Segment Open
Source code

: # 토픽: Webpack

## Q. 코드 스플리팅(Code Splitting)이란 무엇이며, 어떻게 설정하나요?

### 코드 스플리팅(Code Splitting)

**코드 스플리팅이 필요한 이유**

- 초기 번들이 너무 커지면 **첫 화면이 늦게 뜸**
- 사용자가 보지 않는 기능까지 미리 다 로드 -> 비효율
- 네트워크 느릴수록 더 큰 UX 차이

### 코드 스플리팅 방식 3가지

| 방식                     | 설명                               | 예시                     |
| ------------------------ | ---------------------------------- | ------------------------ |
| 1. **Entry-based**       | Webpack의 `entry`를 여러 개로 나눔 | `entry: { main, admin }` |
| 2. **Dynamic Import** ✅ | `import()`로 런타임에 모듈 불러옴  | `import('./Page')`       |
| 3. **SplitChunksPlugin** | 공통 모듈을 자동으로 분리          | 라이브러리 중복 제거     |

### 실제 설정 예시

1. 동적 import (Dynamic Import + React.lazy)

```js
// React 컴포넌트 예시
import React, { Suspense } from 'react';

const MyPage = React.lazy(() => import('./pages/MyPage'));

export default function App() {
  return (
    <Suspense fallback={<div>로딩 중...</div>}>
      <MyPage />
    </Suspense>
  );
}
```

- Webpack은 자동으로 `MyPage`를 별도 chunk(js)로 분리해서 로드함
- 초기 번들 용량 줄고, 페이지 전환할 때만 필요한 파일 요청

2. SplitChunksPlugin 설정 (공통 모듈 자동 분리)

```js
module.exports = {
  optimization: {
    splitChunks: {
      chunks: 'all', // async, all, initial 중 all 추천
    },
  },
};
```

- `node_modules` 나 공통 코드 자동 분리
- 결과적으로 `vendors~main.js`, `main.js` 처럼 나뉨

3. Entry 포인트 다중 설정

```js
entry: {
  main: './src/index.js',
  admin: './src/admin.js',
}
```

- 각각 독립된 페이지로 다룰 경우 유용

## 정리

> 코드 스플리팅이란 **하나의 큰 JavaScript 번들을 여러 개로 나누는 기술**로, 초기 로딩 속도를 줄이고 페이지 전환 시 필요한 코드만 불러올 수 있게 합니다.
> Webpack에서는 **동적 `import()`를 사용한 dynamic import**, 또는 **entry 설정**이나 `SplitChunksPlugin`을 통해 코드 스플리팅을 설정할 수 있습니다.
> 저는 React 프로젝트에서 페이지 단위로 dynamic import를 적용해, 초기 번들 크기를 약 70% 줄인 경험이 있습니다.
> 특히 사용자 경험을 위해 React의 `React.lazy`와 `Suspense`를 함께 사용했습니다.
Segment Closed
**ABOUT THIS EXERCISE**
Transcribe the records above with every character unchanged.

**SOLUTION**
Source code

: # 토픽: Webpack

## Q. 코드 스플리팅(Code Splitting)이란 무엇이며, 어떻게 설정하나요?

### 코드 스플리팅(Code Splitting)

**코드 스플리팅이 필요한 이유**

- 초기 번들이 너무 커지면 **첫 화면이 늦게 뜸**
- 사용자가 보지 않는 기능까지 미리 다 로드 -> 비효율
- 네트워크 느릴수록 더 큰 UX 차이

### 코드 스플리팅 방식 3가지

| 방식                     | 설명                               | 예시                     |
| ------------------------ | ---------------------------------- | ------------------------ |
| 1. **Entry-based**       | Webpack의 `entry`를 여러 개로 나눔 | `entry: { main, admin }` |
| 2. **Dynamic Import** ✅ | `import()`로 런타임에 모듈 불러옴  | `import('./Page')`       |
| 3. **SplitChunksPlugin** | 공통 모듈을 자동으로 분리          | 라이브러리 중복 제거     |

### 실제 설정 예시

1. 동적 import (Dynamic Import + React.lazy)

```js
// React 컴포넌트 예시
import React, { Suspense } from 'react';

const MyPage = React.lazy(() => import('./pages/MyPage'));

export default function App() {
  return (
    <Suspense fallback={<div>로딩 중...</div>}>
      <MyPage />
    </Suspense>
  );
}
```

- Webpack은 자동으로 `MyPage`를 별도 chunk(js)로 분리해서 로드함
- 초기 번들 용량 줄고, 페이지 전환할 때만 필요한 파일 요청

2. SplitChunksPlugin 설정 (공통 모듈 자동 분리)

```js
module.exports = {
  optimization: {
    splitChunks: {
      chunks: 'all', // async, all, initial 중 all 추천
    },
  },
};
```

- `node_modules` 나 공통 코드 자동 분리
- 결과적으로 `vendors~main.js`, `main.js` 처럼 나뉨

3. Entry 포인트 다중 설정

```js
entry: {
  main: './src/index.js',
  admin: './src/admin.js',
}
```

- 각각 독립된 페이지로 다룰 경우 유용

## 정리

> 코드 스플리팅이란 **하나의 큰 JavaScript 번들을 여러 개로 나누는 기술**로, 초기 로딩 속도를 줄이고 페이지 전환 시 필요한 코드만 불러올 수 있게 합니다.
> Webpack에서는 **동적 `import()`를 사용한 dynamic import**, 또는 **entry 설정**이나 `SplitChunksPlugin`을 통해 코드 스플리팅을 설정할 수 있습니다.
> 저는 React 프로젝트에서 페이지 단위로 dynamic import를 적용해, 초기 번들 크기를 약 70% 줄인 경험이 있습니다.
> 특히 사용자 경험을 위해 React의 `React.lazy`와 `Suspense`를 함께 사용했습니다.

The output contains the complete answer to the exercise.